◆ **Action item**
Leaving out the images, reproduce every line of the data that follows exactly.

◆ **Entries supplied**

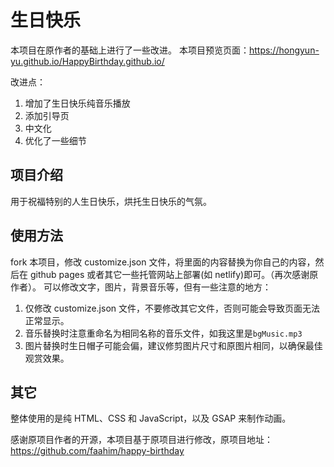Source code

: # 生日快乐

本项目在原作者的基础上进行了一些改进。
本项目预览页面：<https://hongyun-yu.github.io/HappyBirthday.github.io/>

改进点：
1. 增加了生日快乐纯音乐播放
2. 添加引导页
3. 中文化
4. 优化了一些细节

## 项目介绍

用于祝福特别的人生日快乐，烘托生日快乐的气氛。

## 使用方法

fork 本项目，修改 customize.json 文件，将里面的内容替换为你自己的内容，然后在 github pages 或者其它一些托管网站上部署(如 netlify)即可。（再次感谢原作者）。
可以修改文字，图片，背景音乐等，但有一些注意的地方：

1. 仅修改 customize.json 文件，不要修改其它文件，否则可能会导致页面无法正常显示。
2. 音乐替换时注意重命名为相同名称的音乐文件，如我这里是`bgMusic.mp3`
3. 图片替换时生日帽子可能会偏，建议修剪图片尺寸和原图片相同，以确保最佳观赏效果。

## 其它

整体使用的是纯 HTML、CSS 和 JavaScript，以及 GSAP 来制作动画。

感谢原项目作者的开源，本项目基于原项目进行修改，原项目地址：<https://github.com/faahim/happy-birthday>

◆ **Solution to this problem**
Source code

: # 生日快乐

本项目在原作者的基础上进行了一些改进。
本项目预览页面：<https://hongyun-yu.github.io/HappyBirthday.github.io/>

改进点：
1. 增加了生日快乐纯音乐播放
2. 添加引导页
3. 中文化
4. 优化了一些细节

## 项目介绍

用于祝福特别的人生日快乐，烘托生日快乐的气氛。

## 使用方法

fork 本项目，修改 customize.json 文件，将里面的内容替换为你自己的内容，然后在 github pages 或者其它一些托管网站上部署(如 netlify)即可。（再次感谢原作者）。
可以修改文字，图片，背景音乐等，但有一些注意的地方：

1. 仅修改 customize.json 文件，不要修改其它文件，否则可能会导致页面无法正常显示。
2. 音乐替换时注意重命名为相同名称的音乐文件，如我这里是`bgMusic.mp3`
3. 图片替换时生日帽子可能会偏，建议修剪图片尺寸和原图片相同，以确保最佳观赏效果。

## 其它

整体使用的是纯 HTML、CSS 和 JavaScript，以及 GSAP 来制作动画。

感谢原项目作者的开源，本项目基于原项目进行修改，原项目地址：<https://github.com/faahim/happy-birthday>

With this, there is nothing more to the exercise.